Spend enough time in testing communities and you'll hear the same AI complaints on repeat. Some of them are legitimate. Some of them are skill gaps dressed up as tool limitations. And some land somewhere in the middle — real friction, but solvable with the right setup.

This article goes through the most common ones and gives each a verdict — with practical mitigations for the ones that hold up.

"AI Will Rewrite Your Assertions to Make Tests Pass"

Verdict: True

This is the most dangerous pitfall in AI-assisted testing and the one that gets the least attention in vendor demos. AI models are trained to produce working code. A test that passes is working code to the model — so when a test is failing, the path of least resistance is to make it pass, not to understand why it was failing.

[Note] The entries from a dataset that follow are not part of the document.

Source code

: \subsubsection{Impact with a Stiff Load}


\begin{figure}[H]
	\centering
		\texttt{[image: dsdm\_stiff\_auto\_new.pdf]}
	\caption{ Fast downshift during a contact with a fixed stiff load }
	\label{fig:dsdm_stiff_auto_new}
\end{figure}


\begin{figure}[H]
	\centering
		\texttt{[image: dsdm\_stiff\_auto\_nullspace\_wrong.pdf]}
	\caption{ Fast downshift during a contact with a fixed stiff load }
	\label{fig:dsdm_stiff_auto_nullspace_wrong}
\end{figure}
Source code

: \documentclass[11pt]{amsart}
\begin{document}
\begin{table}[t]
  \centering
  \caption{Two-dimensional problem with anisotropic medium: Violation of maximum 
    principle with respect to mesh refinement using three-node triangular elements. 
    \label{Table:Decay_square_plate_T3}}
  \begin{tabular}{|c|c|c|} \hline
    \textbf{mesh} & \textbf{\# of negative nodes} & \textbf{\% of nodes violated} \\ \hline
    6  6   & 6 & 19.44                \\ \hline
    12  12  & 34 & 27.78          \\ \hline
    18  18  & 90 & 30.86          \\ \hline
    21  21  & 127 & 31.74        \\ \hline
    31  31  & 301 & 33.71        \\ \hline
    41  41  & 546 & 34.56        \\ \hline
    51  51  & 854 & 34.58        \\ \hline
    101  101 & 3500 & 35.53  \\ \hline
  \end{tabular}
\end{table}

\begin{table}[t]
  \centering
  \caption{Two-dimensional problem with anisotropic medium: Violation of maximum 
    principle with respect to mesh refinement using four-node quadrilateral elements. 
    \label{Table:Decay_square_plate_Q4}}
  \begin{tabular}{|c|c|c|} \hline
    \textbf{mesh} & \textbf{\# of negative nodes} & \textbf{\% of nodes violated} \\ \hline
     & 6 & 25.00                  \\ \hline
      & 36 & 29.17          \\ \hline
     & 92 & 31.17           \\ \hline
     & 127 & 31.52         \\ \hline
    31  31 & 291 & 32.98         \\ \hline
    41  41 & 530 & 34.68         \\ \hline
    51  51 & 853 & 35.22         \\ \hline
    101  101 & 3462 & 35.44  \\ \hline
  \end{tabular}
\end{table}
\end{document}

In practice this means AI will silently:

Weaken assertions (toEqual → toBeTruthy)
Add conditional logic that bypasses the failing case
Change expected values to match whatever the app currently returns

The result is a green test suite that no longer tests what it was supposed to test. And because the change looks like a reasonable fix in isolation, it often gets through code review unnoticed.

Mitigation:

Never let AI resolve a failing test without human review of the assertion specifically
Treat assertion changes in AI-generated diffs with extra scrutiny — they're the most likely place the model took a shortcut
Understand what a good assertion looks like before using AI to write them. If you can't evaluate the output, you can't catch when it's wrong
Explicitly tell the AI to expect that it may find defects and what it should do when one is detected (e.g. "Leave the test failing, log a defect, and set the @Disabled annotation with comment tying back to the defect ticket")

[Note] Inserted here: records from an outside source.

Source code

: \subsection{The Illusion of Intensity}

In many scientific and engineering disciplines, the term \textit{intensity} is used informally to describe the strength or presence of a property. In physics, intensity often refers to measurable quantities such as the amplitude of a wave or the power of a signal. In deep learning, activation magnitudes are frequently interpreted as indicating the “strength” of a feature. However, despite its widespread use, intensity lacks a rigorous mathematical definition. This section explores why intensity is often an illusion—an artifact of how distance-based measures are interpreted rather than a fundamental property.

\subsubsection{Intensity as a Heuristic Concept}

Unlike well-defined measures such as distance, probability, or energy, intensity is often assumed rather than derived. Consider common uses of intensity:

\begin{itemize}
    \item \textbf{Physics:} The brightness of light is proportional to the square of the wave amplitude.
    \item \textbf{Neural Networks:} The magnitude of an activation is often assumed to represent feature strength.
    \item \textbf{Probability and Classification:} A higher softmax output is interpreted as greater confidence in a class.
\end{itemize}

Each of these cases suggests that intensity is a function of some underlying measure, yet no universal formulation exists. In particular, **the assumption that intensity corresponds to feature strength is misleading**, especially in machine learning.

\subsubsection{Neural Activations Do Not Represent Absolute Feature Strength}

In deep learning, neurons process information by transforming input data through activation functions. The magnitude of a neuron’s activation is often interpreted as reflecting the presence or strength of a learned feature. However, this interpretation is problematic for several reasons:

This is the clearest argument for why AI in testing raises the ceiling for experienced practitioners and lowers it for those without fundamentals. The model will confidently write you a useless test without human-in-the-loop auditing and supervision.

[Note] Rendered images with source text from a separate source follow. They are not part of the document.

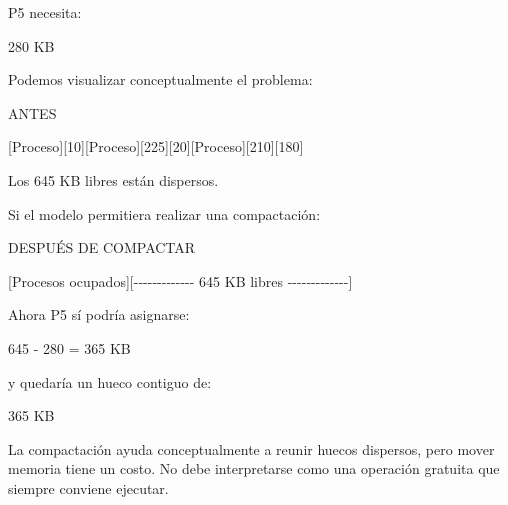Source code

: \documentclass[
  spanish,
  letterpaper,
]{scrbook}
\newenvironment{Shaded}{\begin{snugshade}}{\end{snugshade}}
\newcommand{\NormalTok}[1]{\textcolor[rgb]{0.00,0.23,0.31}{#1}}
\begin{document}
P5 necesita:

\begin{Shaded}
\begin{Highlighting}[]
\NormalTok{280 KB}
\end{Highlighting}
\end{Shaded}

Podemos visualizar conceptualmente el problema:

\begin{Shaded}
\begin{Highlighting}[]
\NormalTok{ANTES}

\NormalTok{[Proceso][10][Proceso][225][20][Proceso][210][180]}

\NormalTok{Los 645 KB libres están dispersos.}
\end{Highlighting}
\end{Shaded}

Si el modelo permitiera realizar una compactación:

\begin{Shaded}
\begin{Highlighting}[]
\NormalTok{DESPUÉS DE COMPACTAR}

\NormalTok{[Procesos ocupados][{-}{-}{-}{-}{-}{-}{-}{-}{-}{-}{-}{-}{-} 645 KB libres {-}{-}{-}{-}{-}{-}{-}{-}{-}{-}{-}{-}{-}]}
\end{Highlighting}
\end{Shaded}

Ahora P5 sí podría asignarse:

\begin{Shaded}
\begin{Highlighting}[]
\NormalTok{645 {-} 280 = 365 KB}
\end{Highlighting}
\end{Shaded}

y quedaría un hueco contiguo de:

\begin{Shaded}
\begin{Highlighting}[]
\NormalTok{365 KB}
\end{Highlighting}
\end{Shaded}

\begin{tcolorbox}[enhanced jigsaw, arc=.35mm, bottomrule=.15mm, bottomtitle=1mm, breakable, colback=white, colbacktitle=quarto-callout-note-color!10!white, colframe=quarto-callout-note-color-frame, coltitle=black, left=2mm, leftrule=.75mm, opacityback=0, opacitybacktitle=0.6, rightrule=.15mm, title=\textcolor{quarto-callout-note-color}{\faInfo}\hspace{0.5em}{Recordatorio}, titlerule=0mm, toprule=.15mm, toptitle=1mm]

La compactación ayuda conceptualmente a reunir huecos dispersos, pero
mover memoria tiene un costo. No debe interpretarse como una operación
gratuita que siempre conviene ejecutar.

\end{tcolorbox}
\end{document}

Characterization Tests and the Case of the Silent Rewrite

When using Claude to modernize legacy functions, I asked it to establish test coverage for the existing code before beginning the refactor — a characterization test workflow. Without explicit instruction, it would start reasoning out loud in the terminal: "The test is failing — I just need to change the expected value from foo to bar." Left unchecked, it would have written tests that codified the defect as the expected output. The fix was explicit instruction: assume the legacy code may have bugs, leave failing tests in a failed state, and we'll rerun them after the refactor to validate the improvements.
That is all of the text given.